(Your instructions)
The records follow. Print, word for word, the first line through the "have a stable, predictable" line.

.....

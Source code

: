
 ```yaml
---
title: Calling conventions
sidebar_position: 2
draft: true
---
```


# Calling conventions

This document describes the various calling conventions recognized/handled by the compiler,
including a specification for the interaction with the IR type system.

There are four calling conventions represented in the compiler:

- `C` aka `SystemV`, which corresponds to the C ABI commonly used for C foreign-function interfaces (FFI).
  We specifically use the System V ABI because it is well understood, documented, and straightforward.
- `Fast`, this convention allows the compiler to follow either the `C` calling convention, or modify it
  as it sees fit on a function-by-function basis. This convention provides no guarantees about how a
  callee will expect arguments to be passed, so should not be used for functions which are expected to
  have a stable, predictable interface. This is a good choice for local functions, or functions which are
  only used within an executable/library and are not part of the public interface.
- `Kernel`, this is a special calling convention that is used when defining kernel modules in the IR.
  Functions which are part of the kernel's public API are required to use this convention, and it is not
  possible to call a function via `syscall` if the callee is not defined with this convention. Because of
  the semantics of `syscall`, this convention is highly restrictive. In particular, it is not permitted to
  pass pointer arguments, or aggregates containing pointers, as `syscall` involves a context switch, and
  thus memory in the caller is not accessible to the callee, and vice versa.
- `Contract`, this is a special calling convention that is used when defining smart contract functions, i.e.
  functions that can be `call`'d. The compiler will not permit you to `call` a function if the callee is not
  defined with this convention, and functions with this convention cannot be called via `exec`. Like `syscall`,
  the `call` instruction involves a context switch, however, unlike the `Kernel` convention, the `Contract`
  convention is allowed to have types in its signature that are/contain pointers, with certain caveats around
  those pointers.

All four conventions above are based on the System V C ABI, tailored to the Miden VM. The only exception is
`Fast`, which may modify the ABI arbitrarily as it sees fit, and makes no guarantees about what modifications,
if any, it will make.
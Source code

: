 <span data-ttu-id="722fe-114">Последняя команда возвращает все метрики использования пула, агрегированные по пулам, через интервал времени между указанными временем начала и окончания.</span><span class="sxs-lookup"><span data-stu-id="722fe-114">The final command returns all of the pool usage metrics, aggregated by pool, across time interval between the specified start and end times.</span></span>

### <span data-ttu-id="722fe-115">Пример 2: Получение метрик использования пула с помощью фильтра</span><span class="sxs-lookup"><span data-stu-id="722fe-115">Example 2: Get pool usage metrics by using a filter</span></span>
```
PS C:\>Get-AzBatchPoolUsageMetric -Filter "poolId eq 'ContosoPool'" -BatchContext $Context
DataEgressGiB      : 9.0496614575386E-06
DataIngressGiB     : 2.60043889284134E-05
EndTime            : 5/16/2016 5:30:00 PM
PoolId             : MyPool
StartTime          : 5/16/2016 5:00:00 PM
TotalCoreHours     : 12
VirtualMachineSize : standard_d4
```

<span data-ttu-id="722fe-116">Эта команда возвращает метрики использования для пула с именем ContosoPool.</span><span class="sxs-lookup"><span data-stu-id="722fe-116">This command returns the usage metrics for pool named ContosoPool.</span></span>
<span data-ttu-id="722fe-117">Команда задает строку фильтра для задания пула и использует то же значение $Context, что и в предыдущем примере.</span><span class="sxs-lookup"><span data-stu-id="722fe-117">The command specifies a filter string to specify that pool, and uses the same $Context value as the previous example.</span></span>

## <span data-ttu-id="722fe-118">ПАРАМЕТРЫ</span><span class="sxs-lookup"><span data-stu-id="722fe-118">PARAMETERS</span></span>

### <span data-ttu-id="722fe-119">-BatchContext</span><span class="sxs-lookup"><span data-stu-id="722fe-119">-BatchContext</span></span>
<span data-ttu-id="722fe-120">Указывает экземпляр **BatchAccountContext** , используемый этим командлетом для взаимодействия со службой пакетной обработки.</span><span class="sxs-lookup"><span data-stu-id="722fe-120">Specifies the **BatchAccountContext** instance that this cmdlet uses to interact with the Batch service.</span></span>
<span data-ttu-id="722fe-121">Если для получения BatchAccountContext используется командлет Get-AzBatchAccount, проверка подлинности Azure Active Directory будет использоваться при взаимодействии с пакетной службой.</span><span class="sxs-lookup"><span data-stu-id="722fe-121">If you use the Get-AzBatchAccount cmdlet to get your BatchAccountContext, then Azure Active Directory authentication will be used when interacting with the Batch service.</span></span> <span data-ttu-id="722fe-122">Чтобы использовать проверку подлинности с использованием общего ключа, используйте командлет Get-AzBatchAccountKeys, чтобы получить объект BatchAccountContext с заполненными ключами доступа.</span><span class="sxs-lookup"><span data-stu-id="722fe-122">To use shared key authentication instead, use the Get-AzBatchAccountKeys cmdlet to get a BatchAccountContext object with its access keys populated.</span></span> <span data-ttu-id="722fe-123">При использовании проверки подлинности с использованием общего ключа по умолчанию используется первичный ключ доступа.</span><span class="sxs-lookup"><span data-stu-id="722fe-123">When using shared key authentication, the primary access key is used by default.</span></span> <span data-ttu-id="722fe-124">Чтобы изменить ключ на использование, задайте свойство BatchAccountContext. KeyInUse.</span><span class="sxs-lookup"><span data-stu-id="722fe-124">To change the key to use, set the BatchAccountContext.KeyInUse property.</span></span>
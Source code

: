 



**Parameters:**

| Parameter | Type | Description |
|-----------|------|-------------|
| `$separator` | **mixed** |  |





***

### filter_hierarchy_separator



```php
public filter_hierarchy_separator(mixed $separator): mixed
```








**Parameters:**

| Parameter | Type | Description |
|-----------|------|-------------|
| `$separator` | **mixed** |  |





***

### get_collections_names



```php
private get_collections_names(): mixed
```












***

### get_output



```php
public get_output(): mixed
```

.....

(Result of this exercise)
Source code

:
 ```yaml
---
title: Calling conventions
sidebar_position: 2
draft: true
---
```


# Calling conventions

This document describes the various calling conventions recognized/handled by the compiler,
including a specification for the interaction with the IR type system.

There are four calling conventions represented in the compiler:

- `C` aka `SystemV`, which corresponds to the C ABI commonly used for C foreign-function interfaces (FFI).
  We specifically use the System V ABI because it is well understood, documented, and straightforward.
- `Fast`, this convention allows the compiler to follow either the `C` calling convention, or modify it
  as it sees fit on a function-by-function basis. This convention provides no guarantees about how a
  callee will expect arguments to be passed, so should not be used for functions which are expected to
  have a stable, predictable interface. This is a good choice for local functions, or functions which are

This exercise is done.